*** Block opens ***
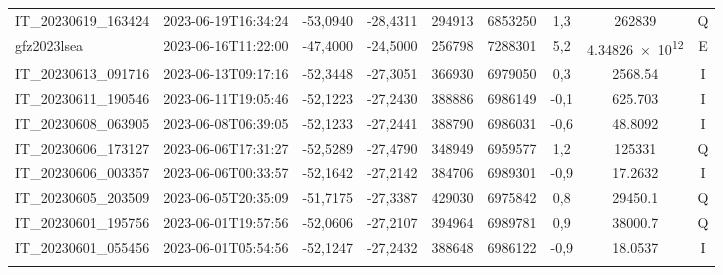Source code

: \begin{center}
\begin{longtable}{lcccccccc}
IT\_20230619\_163424 & 2023-06-19T16:34:24 & -53,0940 & -28,4311 & 294913 & 6853250 & 1,3 & \num[round-precision=3,round-mode=figures,scientific-notation=true]{262839} & Q \\
gfz2023lsea & 2023-06-16T11:22:00 & -47,4000 & -24,5000 & 256798 & 7288301 & 5,2 & \num[round-precision=3,round-mode=figures,scientific-notation=true]{4.34826e+12} & E \\
IT\_20230613\_091716 & 2023-06-13T09:17:16 & -52,3448 & -27,3051 & 366930 & 6979050 & 0,3 & \num[round-precision=3,round-mode=figures,scientific-notation=true]{2568.54} & I \\
IT\_20230611\_190546 & 2023-06-11T19:05:46 & -52,1223 & -27,2430 & 388886 & 6986149 & -0,1 & \num[round-precision=3,round-mode=figures,scientific-notation=true]{625.703} & I \\
IT\_20230608\_063905 & 2023-06-08T06:39:05 & -52,1233 & -27,2441 & 388790 & 6986031 & -0,6 & \num[round-precision=3,round-mode=figures,scientific-notation=true]{48.8092} & I \\
IT\_20230606\_173127 & 2023-06-06T17:31:27 & -52,5289 & -27,4790 & 348949 & 6959577 & 1,2 & \num[round-precision=3,round-mode=figures,scientific-notation=true]{125331} & Q \\
IT\_20230606\_003357 & 2023-06-06T00:33:57 & -52,1642 & -27,2142 & 384706 & 6989301 & -0,9 & \num[round-precision=3,round-mode=figures,scientific-notation=true]{17.2632} & I \\
IT\_20230605\_203509 & 2023-06-05T20:35:09 & -51,7175 & -27,3387 & 429030 & 6975842 & 0,8 & \num[round-precision=3,round-mode=figures,scientific-notation=true]{29450.1} & Q \\
IT\_20230601\_195756 & 2023-06-01T19:57:56 & -52,0606 & -27,2107 & 394964 & 6989781 & 0,9 & \num[round-precision=3,round-mode=figures,scientific-notation=true]{38000.7} & Q \\
IT\_20230601\_055456 & 2023-06-01T05:54:56 & -52,1247 & -27,2432 & 388648 & 6986122 & -0,9 & \num[round-precision=3,round-mode=figures,scientific-notation=true]{18.0537} & I \\



\label{tab:dados_terremoto}
\end{longtable}
\end{center}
*** Block closes ***
- **Task statement**
Write out, word for word, the line that contains "IT\_20230601\_055456 & 2023-06-01T05:54:56" and every line after it through the last line of the listing.

- **Solution for this problem**
IT\_20230601\_055456 & 2023-06-01T05:54:56 & -52,1247 & -27,2432 & 388648 & 6986122 & -0,9 & \num[round-precision=3,round-mode=figures,scientific-notation=true]{18.0537} & I \\



\label{tab:dados_terremoto}
\end{longtable}
\end{center}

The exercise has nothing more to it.